# WHAT IS BEING ASKED
Take each line of the listing that has the string "positive" and report it.

# THE INPUT
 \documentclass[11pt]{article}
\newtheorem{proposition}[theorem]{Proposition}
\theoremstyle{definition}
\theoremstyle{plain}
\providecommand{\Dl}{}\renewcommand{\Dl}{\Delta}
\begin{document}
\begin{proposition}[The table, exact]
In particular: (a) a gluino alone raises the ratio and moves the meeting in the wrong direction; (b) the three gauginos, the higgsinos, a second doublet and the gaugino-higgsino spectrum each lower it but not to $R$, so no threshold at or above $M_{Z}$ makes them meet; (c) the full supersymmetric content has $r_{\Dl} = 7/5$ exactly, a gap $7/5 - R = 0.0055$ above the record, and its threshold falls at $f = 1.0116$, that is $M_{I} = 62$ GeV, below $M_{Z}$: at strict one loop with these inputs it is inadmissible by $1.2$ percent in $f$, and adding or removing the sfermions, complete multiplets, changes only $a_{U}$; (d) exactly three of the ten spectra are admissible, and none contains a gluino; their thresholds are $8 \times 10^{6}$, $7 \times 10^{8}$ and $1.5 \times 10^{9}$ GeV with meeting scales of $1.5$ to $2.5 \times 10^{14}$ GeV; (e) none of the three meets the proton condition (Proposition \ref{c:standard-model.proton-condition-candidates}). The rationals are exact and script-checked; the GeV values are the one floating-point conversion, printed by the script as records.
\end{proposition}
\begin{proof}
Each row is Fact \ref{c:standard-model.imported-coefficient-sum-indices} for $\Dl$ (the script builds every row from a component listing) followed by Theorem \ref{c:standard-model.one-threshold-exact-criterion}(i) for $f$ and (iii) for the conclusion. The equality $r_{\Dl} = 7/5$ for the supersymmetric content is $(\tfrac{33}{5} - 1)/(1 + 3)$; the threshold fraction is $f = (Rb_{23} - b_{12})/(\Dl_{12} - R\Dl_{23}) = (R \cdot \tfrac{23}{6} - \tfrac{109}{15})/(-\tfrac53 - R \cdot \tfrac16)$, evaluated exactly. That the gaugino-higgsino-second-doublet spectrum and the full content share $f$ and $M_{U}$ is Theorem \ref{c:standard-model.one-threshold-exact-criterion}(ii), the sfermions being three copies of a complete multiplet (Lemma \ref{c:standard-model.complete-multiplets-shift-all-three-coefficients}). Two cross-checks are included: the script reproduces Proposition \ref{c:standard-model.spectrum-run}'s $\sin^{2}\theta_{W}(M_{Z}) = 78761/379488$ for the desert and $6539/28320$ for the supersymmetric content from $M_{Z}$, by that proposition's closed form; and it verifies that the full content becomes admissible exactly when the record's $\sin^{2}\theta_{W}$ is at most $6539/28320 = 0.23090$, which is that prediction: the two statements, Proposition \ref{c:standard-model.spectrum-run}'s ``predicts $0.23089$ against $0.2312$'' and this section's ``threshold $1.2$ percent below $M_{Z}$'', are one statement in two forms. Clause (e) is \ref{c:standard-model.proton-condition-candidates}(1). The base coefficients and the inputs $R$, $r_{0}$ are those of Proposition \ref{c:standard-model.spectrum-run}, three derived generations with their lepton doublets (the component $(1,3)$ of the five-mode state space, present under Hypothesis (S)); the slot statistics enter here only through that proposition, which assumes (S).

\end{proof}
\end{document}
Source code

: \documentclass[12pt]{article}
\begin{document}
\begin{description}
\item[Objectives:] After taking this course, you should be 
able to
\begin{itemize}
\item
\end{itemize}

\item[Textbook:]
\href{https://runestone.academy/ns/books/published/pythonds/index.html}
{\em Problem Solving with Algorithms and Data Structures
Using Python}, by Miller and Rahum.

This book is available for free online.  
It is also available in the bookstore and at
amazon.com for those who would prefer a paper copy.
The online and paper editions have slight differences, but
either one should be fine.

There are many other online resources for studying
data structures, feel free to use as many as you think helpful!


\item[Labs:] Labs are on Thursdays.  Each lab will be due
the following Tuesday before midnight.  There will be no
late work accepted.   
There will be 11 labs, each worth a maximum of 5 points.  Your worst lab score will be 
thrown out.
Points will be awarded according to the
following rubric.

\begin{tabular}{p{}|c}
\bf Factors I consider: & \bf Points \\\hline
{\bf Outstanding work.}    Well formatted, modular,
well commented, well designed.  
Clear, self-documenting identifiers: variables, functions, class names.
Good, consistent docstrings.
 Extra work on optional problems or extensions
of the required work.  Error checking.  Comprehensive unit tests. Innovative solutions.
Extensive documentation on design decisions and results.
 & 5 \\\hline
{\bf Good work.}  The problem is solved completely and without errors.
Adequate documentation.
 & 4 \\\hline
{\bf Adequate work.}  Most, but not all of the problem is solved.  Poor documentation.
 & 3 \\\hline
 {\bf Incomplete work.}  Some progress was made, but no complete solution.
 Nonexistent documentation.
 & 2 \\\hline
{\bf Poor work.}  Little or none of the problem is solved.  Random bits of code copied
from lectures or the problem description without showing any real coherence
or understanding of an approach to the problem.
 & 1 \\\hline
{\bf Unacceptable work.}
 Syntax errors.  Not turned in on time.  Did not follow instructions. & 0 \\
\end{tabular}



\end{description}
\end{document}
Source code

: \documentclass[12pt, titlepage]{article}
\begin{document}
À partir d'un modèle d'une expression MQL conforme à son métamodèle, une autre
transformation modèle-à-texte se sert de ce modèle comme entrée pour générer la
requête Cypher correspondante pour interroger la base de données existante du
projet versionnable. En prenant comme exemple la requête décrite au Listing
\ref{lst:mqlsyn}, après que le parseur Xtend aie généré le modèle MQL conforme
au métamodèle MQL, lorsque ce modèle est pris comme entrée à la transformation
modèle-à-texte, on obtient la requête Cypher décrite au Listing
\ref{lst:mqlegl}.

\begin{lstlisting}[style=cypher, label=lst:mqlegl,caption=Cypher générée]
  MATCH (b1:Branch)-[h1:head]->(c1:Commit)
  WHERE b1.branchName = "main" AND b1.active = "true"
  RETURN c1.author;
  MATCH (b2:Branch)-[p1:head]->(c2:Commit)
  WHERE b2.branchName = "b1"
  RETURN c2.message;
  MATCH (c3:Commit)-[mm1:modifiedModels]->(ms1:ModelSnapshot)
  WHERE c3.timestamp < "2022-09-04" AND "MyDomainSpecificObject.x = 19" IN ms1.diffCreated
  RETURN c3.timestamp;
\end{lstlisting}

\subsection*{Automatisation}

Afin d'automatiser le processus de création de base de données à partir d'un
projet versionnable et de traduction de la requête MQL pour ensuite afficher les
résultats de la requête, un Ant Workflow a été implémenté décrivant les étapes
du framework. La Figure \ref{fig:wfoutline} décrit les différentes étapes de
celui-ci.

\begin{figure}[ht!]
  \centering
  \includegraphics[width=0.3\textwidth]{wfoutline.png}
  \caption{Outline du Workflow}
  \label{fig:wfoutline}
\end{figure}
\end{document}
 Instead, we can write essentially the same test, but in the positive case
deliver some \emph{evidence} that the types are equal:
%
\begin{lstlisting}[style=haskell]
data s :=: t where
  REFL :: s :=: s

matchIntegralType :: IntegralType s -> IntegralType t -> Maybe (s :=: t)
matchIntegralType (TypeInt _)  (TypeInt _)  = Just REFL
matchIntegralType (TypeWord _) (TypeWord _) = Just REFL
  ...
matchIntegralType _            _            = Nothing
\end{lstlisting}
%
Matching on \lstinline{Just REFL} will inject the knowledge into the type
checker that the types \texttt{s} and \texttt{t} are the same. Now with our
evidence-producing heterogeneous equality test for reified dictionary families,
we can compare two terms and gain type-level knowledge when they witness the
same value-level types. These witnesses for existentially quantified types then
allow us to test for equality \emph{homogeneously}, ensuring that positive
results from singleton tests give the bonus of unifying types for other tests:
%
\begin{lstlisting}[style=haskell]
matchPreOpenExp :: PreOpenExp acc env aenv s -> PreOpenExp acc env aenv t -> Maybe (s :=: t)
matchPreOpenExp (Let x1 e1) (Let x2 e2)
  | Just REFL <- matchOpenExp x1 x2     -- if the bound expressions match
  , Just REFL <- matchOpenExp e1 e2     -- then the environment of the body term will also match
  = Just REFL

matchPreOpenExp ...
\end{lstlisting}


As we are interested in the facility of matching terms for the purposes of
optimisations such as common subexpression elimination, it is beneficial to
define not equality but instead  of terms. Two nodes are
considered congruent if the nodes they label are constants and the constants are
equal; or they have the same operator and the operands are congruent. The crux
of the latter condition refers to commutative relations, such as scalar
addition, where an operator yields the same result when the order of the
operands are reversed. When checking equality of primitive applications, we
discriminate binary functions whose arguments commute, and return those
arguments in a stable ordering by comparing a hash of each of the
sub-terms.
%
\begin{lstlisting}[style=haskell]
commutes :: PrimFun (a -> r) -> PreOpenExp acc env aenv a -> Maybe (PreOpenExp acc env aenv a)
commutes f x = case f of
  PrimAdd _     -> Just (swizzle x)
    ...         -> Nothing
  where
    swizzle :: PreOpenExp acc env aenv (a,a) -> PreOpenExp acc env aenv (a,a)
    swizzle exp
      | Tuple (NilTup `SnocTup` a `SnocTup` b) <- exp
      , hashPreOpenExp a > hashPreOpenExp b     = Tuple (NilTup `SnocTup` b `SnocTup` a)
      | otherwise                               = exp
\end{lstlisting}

# RESULT FOR THIS TASK
 Instead, we can write essentially the same test, but in the positive case
allow us to test for equality \emph{homogeneously}, ensuring that positive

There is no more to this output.